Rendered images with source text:
[Start of Attachment]

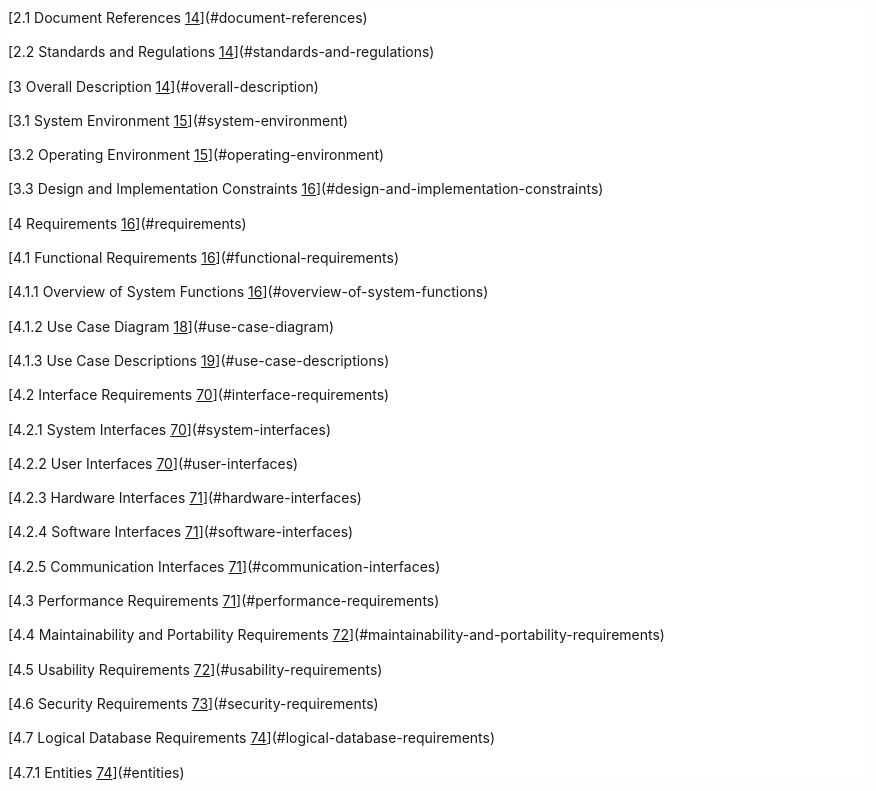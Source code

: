 [2.1 Document References
[14](#document-references)](#document-references)

[2.2 Standards and Regulations
[14](#standards-and-regulations)](#standards-and-regulations)

[3 Overall Description [14](#overall-description)](#overall-description)

[3.1 System Environment [15](#system-environment)](#system-environment)

[3.2 Operating Environment
[15](#operating-environment)](#operating-environment)

[3.3 Design and Implementation Constraints
[16](#design-and-implementation-constraints)](#design-and-implementation-constraints)

[4 Requirements [16](#requirements)](#requirements)

[4.1 Functional Requirements
[16](#functional-requirements)](#functional-requirements)

[4.1.1 Overview of System Functions
[16](#overview-of-system-functions)](#overview-of-system-functions)

[4.1.2 Use Case Diagram [18](#use-case-diagram)](#use-case-diagram)

[4.1.3 Use Case Descriptions
[19](#use-case-descriptions)](#use-case-descriptions)

[4.2 Interface Requirements
[70](#interface-requirements)](#interface-requirements)

[4.2.1 System Interfaces [70](#system-interfaces)](#system-interfaces)

[4.2.2 User Interfaces [70](#user-interfaces)](#user-interfaces)

[4.2.3 Hardware Interfaces
[71](#hardware-interfaces)](#hardware-interfaces)

[4.2.4 Software Interfaces
[71](#software-interfaces)](#software-interfaces)

[4.2.5 Communication Interfaces
[71](#communication-interfaces)](#communication-interfaces)

[4.3 Performance Requirements
[71](#performance-requirements)](#performance-requirements)

[4.4 Maintainability and Portability Requirements
[72](#maintainability-and-portability-requirements)](#maintainability-and-portability-requirements)

[4.5 Usability Requirements
[72](#usability-requirements)](#usability-requirements)

[4.6 Security Requirements
[73](#security-requirements)](#security-requirements)

[4.7 Logical Database Requirements
[74](#logical-database-requirements)](#logical-database-requirements)

[4.7.1 Entities [74](#entities)](#entities)
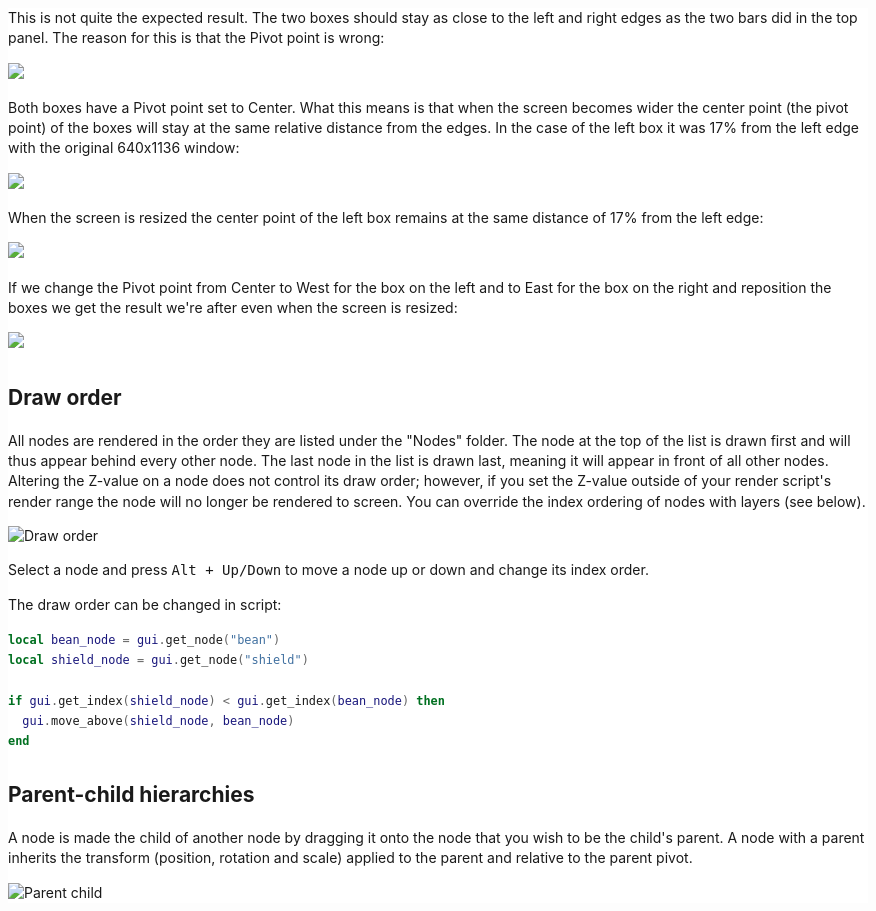 This is not quite the expected result. The two boxes should stay as close to the left and right edges as the two bars did in the top panel. The reason for this is that the Pivot point is wrong:

![](../images/gui/adjustmode_example_bottom_pivot_center.png)

Both boxes have a Pivot point set to Center. What this means is that when the screen becomes wider the center point (the pivot point) of the boxes will stay at the same relative distance from the edges. In the case of the left box it was 17% from the left edge with the original 640x1136 window:

![](../images/gui/adjustmode_example_original_ratio.png)

When the screen is resized the center point of the left box remains at the same distance of 17% from the left edge:

![](../images/gui/adjustmode_example_resized_stretch_ratio.png)

If we change the Pivot point from Center to West for the box on the left and to East for the box on the right and reposition the boxes we get the result we're after even when the screen is resized:

![](../images/gui/adjustmode_example_bottom_pivot_west_east.png)


## Draw order

All nodes are rendered in the order they are listed under the "Nodes" folder. The node at the top of the list is drawn first and will thus appear behind every other node. The last node in the list is drawn last, meaning it will appear in front of all other nodes. Altering the Z-value on a node does not control its draw order; however, if you set the Z-value outside of your render script's render range the node will no longer be rendered to screen. You can override the index ordering of nodes with layers (see below).

![Draw order](../images/gui/draw_order.png)

Select a node and press <kbd>Alt + Up/Down</kbd> to move a node up or down and change its index order.

The draw order can be changed in script:

```lua
local bean_node = gui.get_node("bean")
local shield_node = gui.get_node("shield")

if gui.get_index(shield_node) < gui.get_index(bean_node) then
  gui.move_above(shield_node, bean_node)
end
```

## Parent-child hierarchies

A node is made the child of another node by dragging it onto the node that you wish to be the child's parent. A node with a parent inherits the transform (position, rotation and scale) applied to the parent and relative to the parent pivot.

![Parent child](../images/gui/parent_child.png)
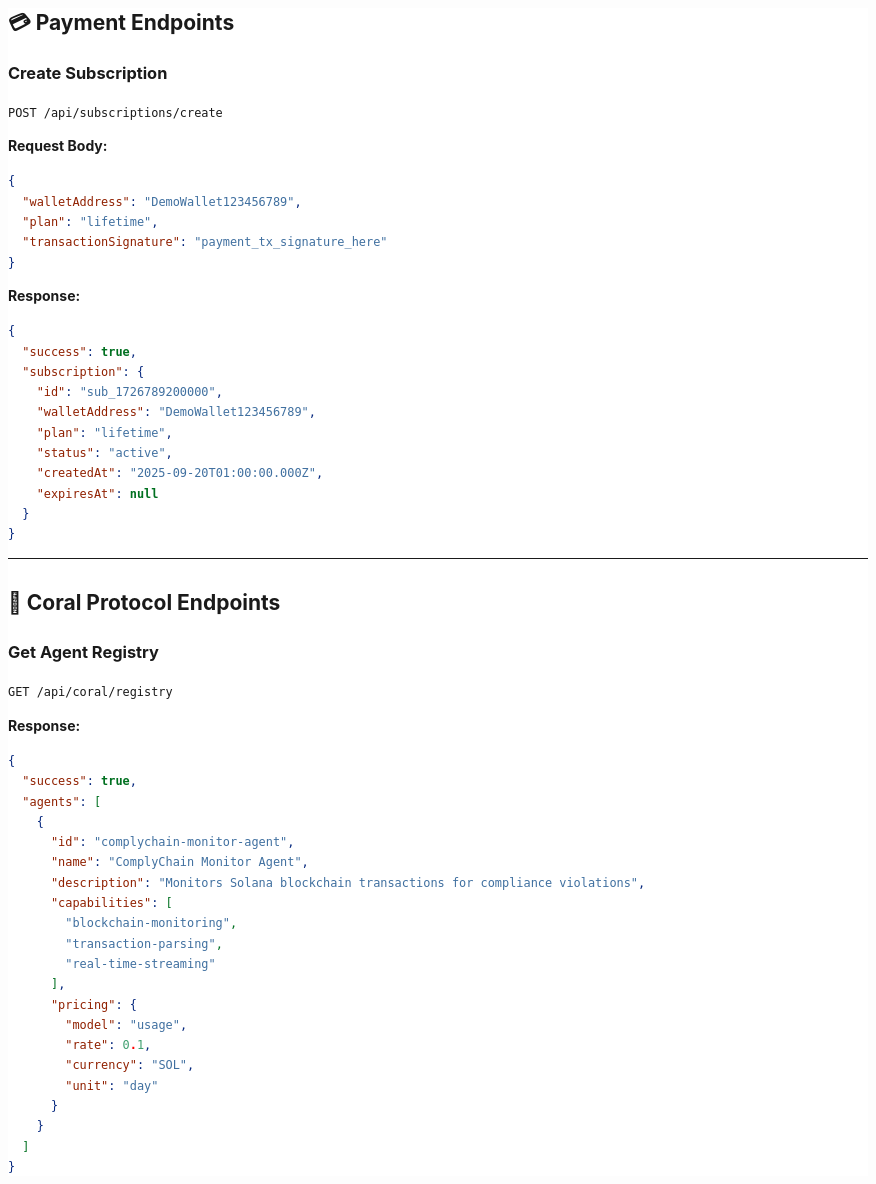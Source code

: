 
## 💳 **Payment Endpoints**

### **Create Subscription**
```http
POST /api/subscriptions/create
```

**Request Body:**
```json
{
  "walletAddress": "DemoWallet123456789",
  "plan": "lifetime",
  "transactionSignature": "payment_tx_signature_here"
}
```

**Response:**
```json
{
  "success": true,
  "subscription": {
    "id": "sub_1726789200000",
    "walletAddress": "DemoWallet123456789",
    "plan": "lifetime",
    "status": "active",
    "createdAt": "2025-09-20T01:00:00.000Z",
    "expiresAt": null
  }
}
```

---

## 🌊 **Coral Protocol Endpoints**

### **Get Agent Registry**
```http
GET /api/coral/registry
```

**Response:**
```json
{
  "success": true,
  "agents": [
    {
      "id": "complychain-monitor-agent",
      "name": "ComplyChain Monitor Agent",
      "description": "Monitors Solana blockchain transactions for compliance violations",
      "capabilities": [
        "blockchain-monitoring",
        "transaction-parsing",
        "real-time-streaming"
      ],
      "pricing": {
        "model": "usage",
        "rate": 0.1,
        "currency": "SOL",
        "unit": "day"
      }
    }
  ]
}
```
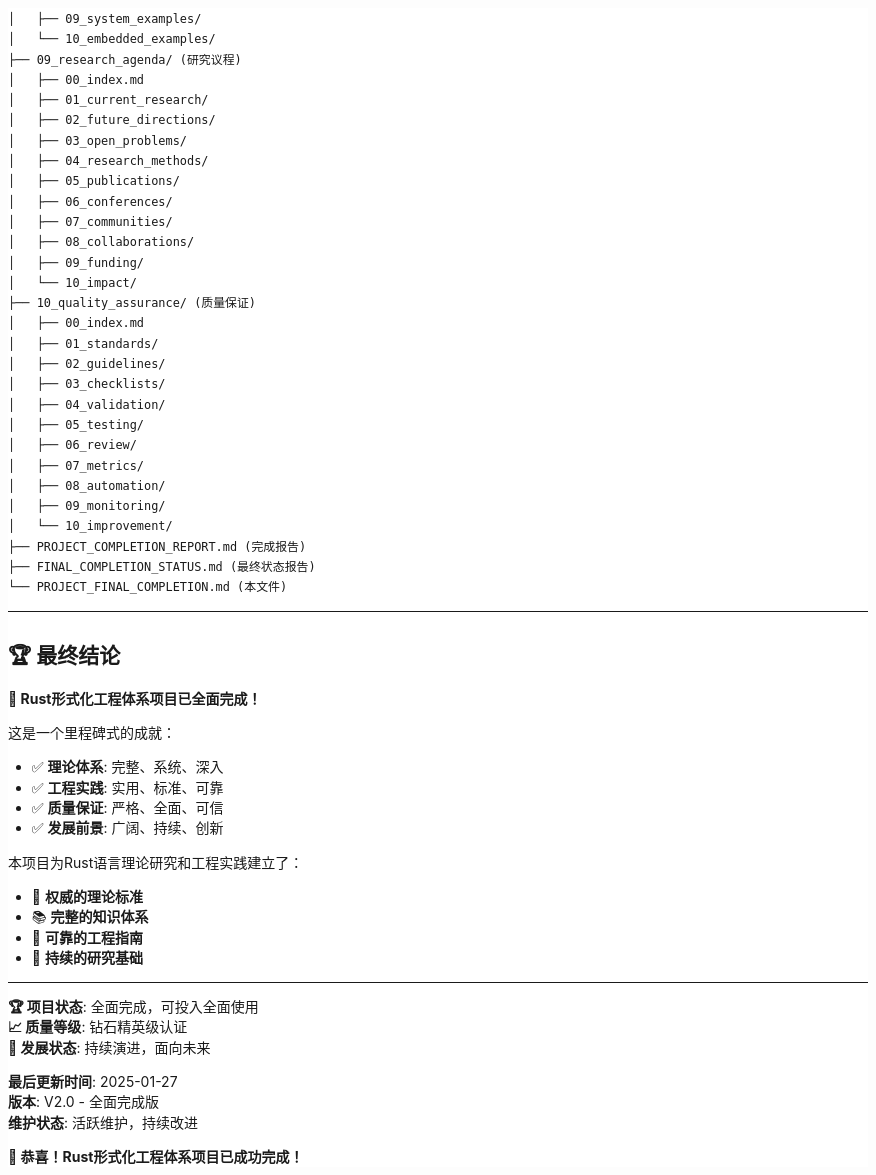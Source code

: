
 ```text
│   ├── 09_system_examples/
│   └── 10_embedded_examples/
├── 09_research_agenda/ (研究议程)
│   ├── 00_index.md
│   ├── 01_current_research/
│   ├── 02_future_directions/
│   ├── 03_open_problems/
│   ├── 04_research_methods/
│   ├── 05_publications/
│   ├── 06_conferences/
│   ├── 07_communities/
│   ├── 08_collaborations/
│   ├── 09_funding/
│   └── 10_impact/
├── 10_quality_assurance/ (质量保证)
│   ├── 00_index.md
│   ├── 01_standards/
│   ├── 02_guidelines/
│   ├── 03_checklists/
│   ├── 04_validation/
│   ├── 05_testing/
│   ├── 06_review/
│   ├── 07_metrics/
│   ├── 08_automation/
│   ├── 09_monitoring/
│   └── 10_improvement/
├── PROJECT_COMPLETION_REPORT.md (完成报告)
├── FINAL_COMPLETION_STATUS.md (最终状态报告)
└── PROJECT_FINAL_COMPLETION.md (本文件)
```

---

## 🏆 最终结论

**🎉 Rust形式化工程体系项目已全面完成！**

这是一个里程碑式的成就：

- ✅ **理论体系**: 完整、系统、深入
- ✅ **工程实践**: 实用、标准、可靠
- ✅ **质量保证**: 严格、全面、可信
- ✅ **发展前景**: 广阔、持续、创新

本项目为Rust语言理论研究和工程实践建立了：

- 🎯 **权威的理论标准**
- 📚 **完整的知识体系**
- 🔧 **可靠的工程指南**
- 🚀 **持续的研究基础**

---

**🏆 项目状态**: 全面完成，可投入全面使用  
**📈 质量等级**: 钻石精英级认证  
**🚀 发展状态**: 持续演进，面向未来  

**最后更新时间**: 2025-01-27  
**版本**: V2.0 - 全面完成版  
**维护状态**: 活跃维护，持续改进

**🎉 恭喜！Rust形式化工程体系项目已成功完成！**
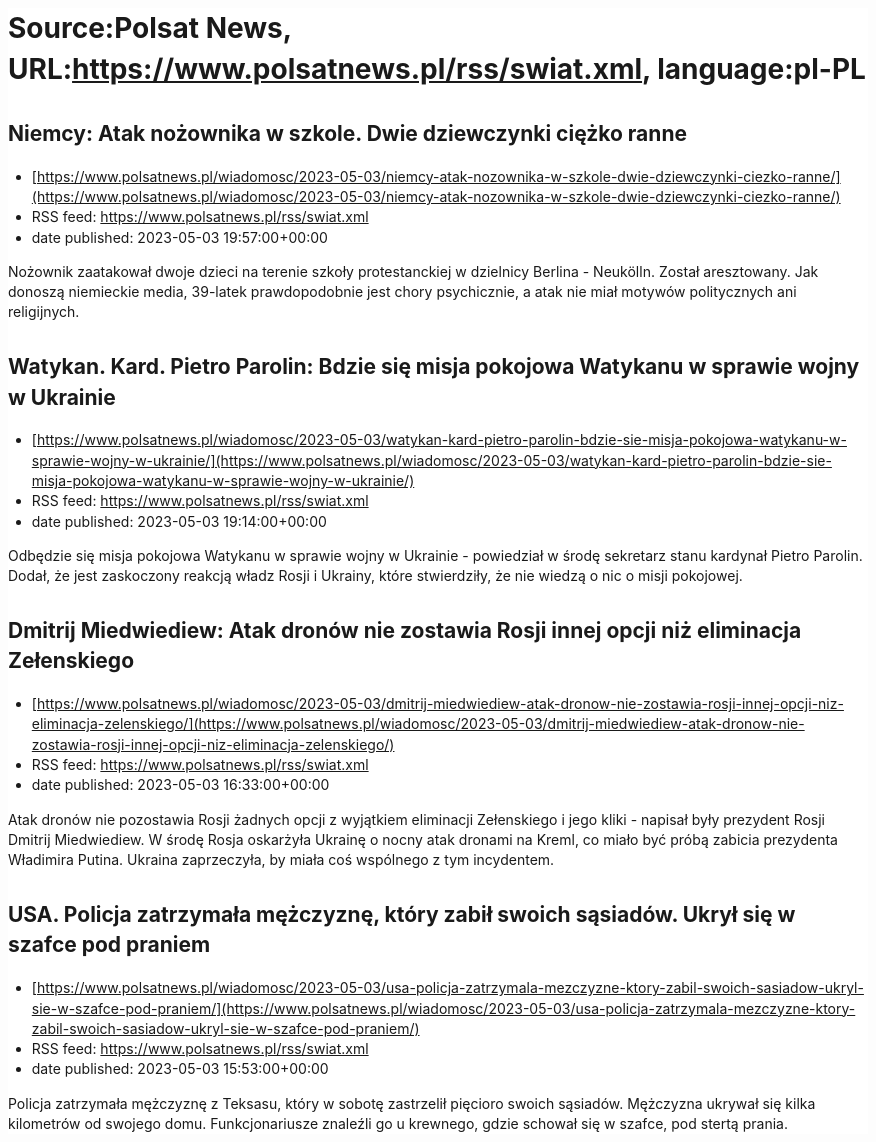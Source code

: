 # Source:Polsat News, URL:https://www.polsatnews.pl/rss/swiat.xml, language:pl-PL

## Niemcy: Atak nożownika w szkole. Dwie dziewczynki ciężko ranne
 - [https://www.polsatnews.pl/wiadomosc/2023-05-03/niemcy-atak-nozownika-w-szkole-dwie-dziewczynki-ciezko-ranne/](https://www.polsatnews.pl/wiadomosc/2023-05-03/niemcy-atak-nozownika-w-szkole-dwie-dziewczynki-ciezko-ranne/)
 - RSS feed: https://www.polsatnews.pl/rss/swiat.xml
 - date published: 2023-05-03 19:57:00+00:00

Nożownik zaatakował dwoje dzieci na terenie szkoły protestanckiej w dzielnicy Berlina - Neukölln. Został aresztowany. Jak donoszą niemieckie media, 39-latek prawdopodobnie jest chory psychicznie, a atak nie miał motywów politycznych ani religijnych.

## Watykan. Kard. Pietro Parolin: Bdzie się misja pokojowa Watykanu w sprawie wojny w Ukrainie
 - [https://www.polsatnews.pl/wiadomosc/2023-05-03/watykan-kard-pietro-parolin-bdzie-sie-misja-pokojowa-watykanu-w-sprawie-wojny-w-ukrainie/](https://www.polsatnews.pl/wiadomosc/2023-05-03/watykan-kard-pietro-parolin-bdzie-sie-misja-pokojowa-watykanu-w-sprawie-wojny-w-ukrainie/)
 - RSS feed: https://www.polsatnews.pl/rss/swiat.xml
 - date published: 2023-05-03 19:14:00+00:00

Odbędzie się misja pokojowa Watykanu w sprawie wojny w Ukrainie - powiedział w środę sekretarz stanu kardynał Pietro Parolin. Dodał, że jest zaskoczony reakcją władz Rosji i Ukrainy, które stwierdziły, że nie wiedzą o nic o misji pokojowej.

## Dmitrij Miedwiediew: Atak dronów nie zostawia Rosji innej opcji niż eliminacja Zełenskiego
 - [https://www.polsatnews.pl/wiadomosc/2023-05-03/dmitrij-miedwiediew-atak-dronow-nie-zostawia-rosji-innej-opcji-niz-eliminacja-zelenskiego/](https://www.polsatnews.pl/wiadomosc/2023-05-03/dmitrij-miedwiediew-atak-dronow-nie-zostawia-rosji-innej-opcji-niz-eliminacja-zelenskiego/)
 - RSS feed: https://www.polsatnews.pl/rss/swiat.xml
 - date published: 2023-05-03 16:33:00+00:00

Atak dronów nie pozostawia Rosji żadnych opcji z wyjątkiem eliminacji Zełenskiego i jego kliki - napisał były prezydent Rosji Dmitrij Miedwiediew. W środę Rosja oskarżyła Ukrainę o nocny atak dronami na Kreml, co miało być próbą zabicia prezydenta Władimira Putina. Ukraina zaprzeczyła, by miała coś wspólnego z tym incydentem.

## USA. Policja zatrzymała mężczyznę, który zabił swoich sąsiadów. Ukrył się w szafce pod praniem
 - [https://www.polsatnews.pl/wiadomosc/2023-05-03/usa-policja-zatrzymala-mezczyzne-ktory-zabil-swoich-sasiadow-ukryl-sie-w-szafce-pod-praniem/](https://www.polsatnews.pl/wiadomosc/2023-05-03/usa-policja-zatrzymala-mezczyzne-ktory-zabil-swoich-sasiadow-ukryl-sie-w-szafce-pod-praniem/)
 - RSS feed: https://www.polsatnews.pl/rss/swiat.xml
 - date published: 2023-05-03 15:53:00+00:00

Policja zatrzymała mężczyznę z Teksasu, który w sobotę zastrzelił pięcioro swoich sąsiadów. Mężczyzna ukrywał się kilka kilometrów od swojego domu. Funkcjonariusze znaleźli go u krewnego, gdzie schował się w szafce, pod stertą prania.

[End of Attachment]

* REQUIRED WORK *
An exact copy is required of the lines from the start of the records above through the line with "[4.1.2 Use Case", and only those, without any pictures.

* RESPONSE BOX *
Source code

: [2.1 Document References
[14](#document-references)](#document-references)

[2.2 Standards and Regulations
[14](#standards-and-regulations)](#standards-and-regulations)

[3 Overall Description [14](#overall-description)](#overall-description)

[3.1 System Environment [15](#system-environment)](#system-environment)

[3.2 Operating Environment
[15](#operating-environment)](#operating-environment)

[3.3 Design and Implementation Constraints
[16](#design-and-implementation-constraints)](#design-and-implementation-constraints)

[4 Requirements [16](#requirements)](#requirements)

[4.1 Functional Requirements
[16](#functional-requirements)](#functional-requirements)

[4.1.1 Overview of System Functions
[16](#overview-of-system-functions)](#overview-of-system-functions)

[4.1.2 Use Case Diagram [18](#use-case-diagram)](#use-case-diagram)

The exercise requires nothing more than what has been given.